Collect comments from srf.ch. Tool can be used for research such as data science, political analysis or also (to some extent) OSINT. IMPORTANT: Use at own risk, the data collected by this tool contains personal data that can be used to track the behaviour of specific people (as with all data from social media). Check rules / data ownership etc. and anonymise data before publishing anything.
This tool can be used to periodically collect the comments available on different articles on srf.ch. SRF is a media plattform from Switzerland, content is in german and the topics with comments usually concern Switzerland. The comments are curated and users required to comment with their real name. This leads to a higher quality of comments compared to other plattforms.

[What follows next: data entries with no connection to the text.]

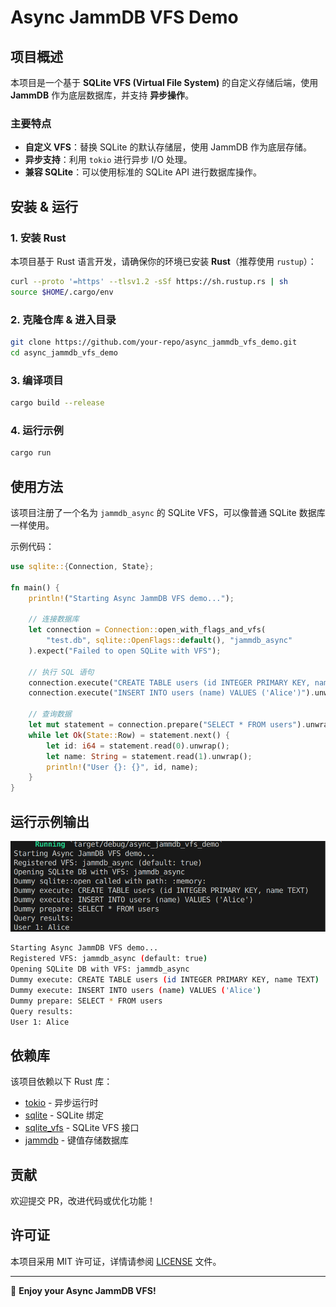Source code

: # Async JammDB VFS Demo

## 项目概述
本项目是一个基于 **SQLite VFS (Virtual File System)** 的自定义存储后端，使用 **JammDB** 作为底层数据库，并支持 **异步操作**。

### 主要特点
- **自定义 VFS**：替换 SQLite 的默认存储层，使用 JammDB 作为底层存储。
- **异步支持**：利用 `tokio` 进行异步 I/O 处理。
- **兼容 SQLite**：可以使用标准的 SQLite API 进行数据库操作。

## 安装 & 运行
### 1. 安装 Rust
本项目基于 Rust 语言开发，请确保你的环境已安装 **Rust**（推荐使用 `rustup`）：
```sh
curl --proto '=https' --tlsv1.2 -sSf https://sh.rustup.rs | sh
source $HOME/.cargo/env
```

### 2. 克隆仓库 & 进入目录
```sh
git clone https://github.com/your-repo/async_jammdb_vfs_demo.git
cd async_jammdb_vfs_demo
```

### 3. 编译项目
```sh
cargo build --release
```

### 4. 运行示例
```sh
cargo run
```

## 使用方法
该项目注册了一个名为 `jammdb_async` 的 SQLite VFS，可以像普通 SQLite 数据库一样使用。

示例代码：
```rust
use sqlite::{Connection, State};

fn main() {
    println!("Starting Async JammDB VFS demo...");
    
    // 连接数据库
    let connection = Connection::open_with_flags_and_vfs(
        "test.db", sqlite::OpenFlags::default(), "jammdb_async"
    ).expect("Failed to open SQLite with VFS");

    // 执行 SQL 语句
    connection.execute("CREATE TABLE users (id INTEGER PRIMARY KEY, name TEXT)").unwrap();
    connection.execute("INSERT INTO users (name) VALUES ('Alice')").unwrap();
    
    // 查询数据
    let mut statement = connection.prepare("SELECT * FROM users").unwrap();
    while let Ok(State::Row) = statement.next() {
        let id: i64 = statement.read(0).unwrap();
        let name: String = statement.read(1).unwrap();
        println!("User {}: {}", id, name);
    }
}
```

## 运行示例输出
![alt text](doc/image.png)
```sh
Starting Async JammDB VFS demo...
Registered VFS: jammdb_async (default: true)
Opening SQLite DB with VFS: jammdb_async
Dummy execute: CREATE TABLE users (id INTEGER PRIMARY KEY, name TEXT)
Dummy execute: INSERT INTO users (name) VALUES ('Alice')
Dummy prepare: SELECT * FROM users
Query results:
User 1: Alice
```

## 依赖库
该项目依赖以下 Rust 库：
- [tokio](https://crates.io/crates/tokio) - 异步运行时
- [sqlite](https://crates.io/crates/sqlite) - SQLite 绑定
- [sqlite_vfs](https://crates.io/crates/sqlite_vfs) - SQLite VFS 接口
- [jammdb](https://crates.io/crates/jammdb) - 键值存储数据库

## 贡献
欢迎提交 PR，改进代码或优化功能！

## 许可证
本项目采用 MIT 许可证，详情请参阅 [LICENSE](LICENSE) 文件。

---

🚀 **Enjoy your Async JammDB VFS!**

Whenever we discover an article, we add an entry as "Article". We check if it has comments activated. If it does, we set "hascomments" to true. If the comment section is not closed yet, we don't fetch the comments yet. As long as "commentsfetched" is false, we check if the comment section is closed (upon next run). If the comments close, we set "commentsfetched" to true and fetch all the comments.
Contains all the users that posted a comment with their username and full name
Definition for a comment. References the article for which it was written and references the User that wrote the comment. Can also reference another comment if it is a reply. Contains the amount of likes the comment received.
The tool needs to be started once (ideally docker-compose or podman), it then reloads the data every hour. This time-period can be set in settings.py
when running directly with python or settings-docker.py
when using docker-compose, docker or podman
sudo docker-compose up -d
- Build:
podman build -f ./Dockerfile --tag srf-collector
- Make sure the directory
database
exists - Run with volume:
podman run -v $(pwd)/database:/collector/database srf-collector
- Install requirements
pip3 install -r requirements.txt
- Run it
python3 main.py
Data is saved into an sqlite-databse. It is located in the database
directory where the tool is run. The database contains the tables mentioned above. Use SQL to perform your analysis. I might implement some functionality to analyse the data in the tool itself later.
Should you use this tool for an academic publication, please cite it as outlined in the CITATION.cff
file.